The $60MM posting fee is inconsequential to the organization because it doesn’t count towards the $189MM luxury tax threshold, and let’s not forget it’s the Yankees – they have more money than God.
But the most prominent reason for such heavy spending is the ridiculous numbers Tanaka put up in Nippon Professional Baseball. Here are his stats from 2013: 20-0, 181.0 IP, 1.24 ERA, 155 SO. Not too shabby.
Though Tanaka can provide some much needed help to a starting rotation that only has two spots locked down (C.C. Sabatha, Ivan Nova), the Yankees should not rest all their hopes on the 25-year old.
True, Tanaka has been compared to Yu Darvish, who has been immensely successful for the Texas Rangers. The Yankees also struck gold with the acquisition of Hideki Matsui in 2003.

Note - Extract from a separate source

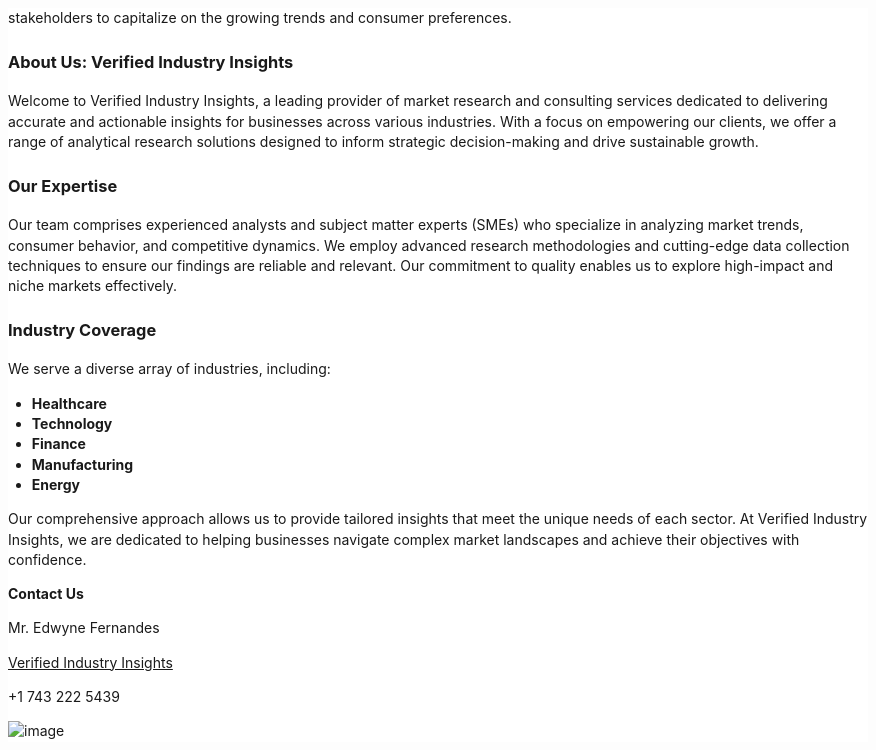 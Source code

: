 stakeholders to capitalize on the growing trends and consumer preferences.</p><h3>About Us: Verified Industry Insights</h3><p>Welcome to Verified Industry Insights, a leading provider of market research and consulting services dedicated to delivering accurate and actionable insights for businesses across various industries. With a focus on empowering our clients, we offer a range of analytical research solutions designed to inform strategic decision-making and drive sustainable growth.</p><h3>Our Expertise</h3><p>Our team comprises experienced analysts and subject matter experts (SMEs) who specialize in analyzing market trends, consumer behavior, and competitive dynamics. We employ advanced research methodologies and cutting-edge data collection techniques to ensure our findings are reliable and relevant. Our commitment to quality enables us to explore high-impact and niche markets effectively.</p><h3>Industry Coverage</h3><p>We serve a diverse array of industries, including:</p><ul><li><strong>Healthcare</strong></li><li><strong>Technology</strong></li><li><strong>Finance</strong></li><li><strong>Manufacturing</strong></li><li><strong>Energy</strong></li></ul><p>Our comprehensive approach allows us to provide tailored insights that meet the unique needs of each sector. At Verified Industry Insights, we are dedicated to helping businesses navigate complex market landscapes and achieve their objectives with confidence.</p><p><strong>Contact Us</strong></p><p>Mr. Edwyne Fernandes</p><p><a href="https://www.verifiedindustryinsights.com/">Verified Industry Insights</a></p><p>+1 743 222 5439</p>
![image](https://github.com/user-attachments/assets/728d0bea-2c72-4cc0-918f-5886e48cd357)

But let’s not forget the struggles of Hideki Irabu and the disaster that was Kei Igawa (he wore his sunglasses all the way back to Japan). Daisuke Matsuzaka also flamed out after two good years with the Boston Red Sox.
Basically, the Yankees would be wise to not put all their eggs in the Tanaka basket. Rather, they should also pursue one or two veteran arms in the offseason, like Matt Garza or Ervin Santana, to bolster the starting rotation. Between these acquisitions, in addition to prospects like Michael Pineda, Vidal Nuno, David Phelps, and Adam Warren, the Yankees should be able to put together a solid starting rotation in 2014.
Yes, Tanaka has dominated in Japan since 2009 and seems like the real deal, but there’s no way to know for sure until he actually pitches in a Major League game. While the Yankees should undoubtedly pursue the right hander, the team cannot bank on him to revitalize the starting rotation – even if they break the bank to get him.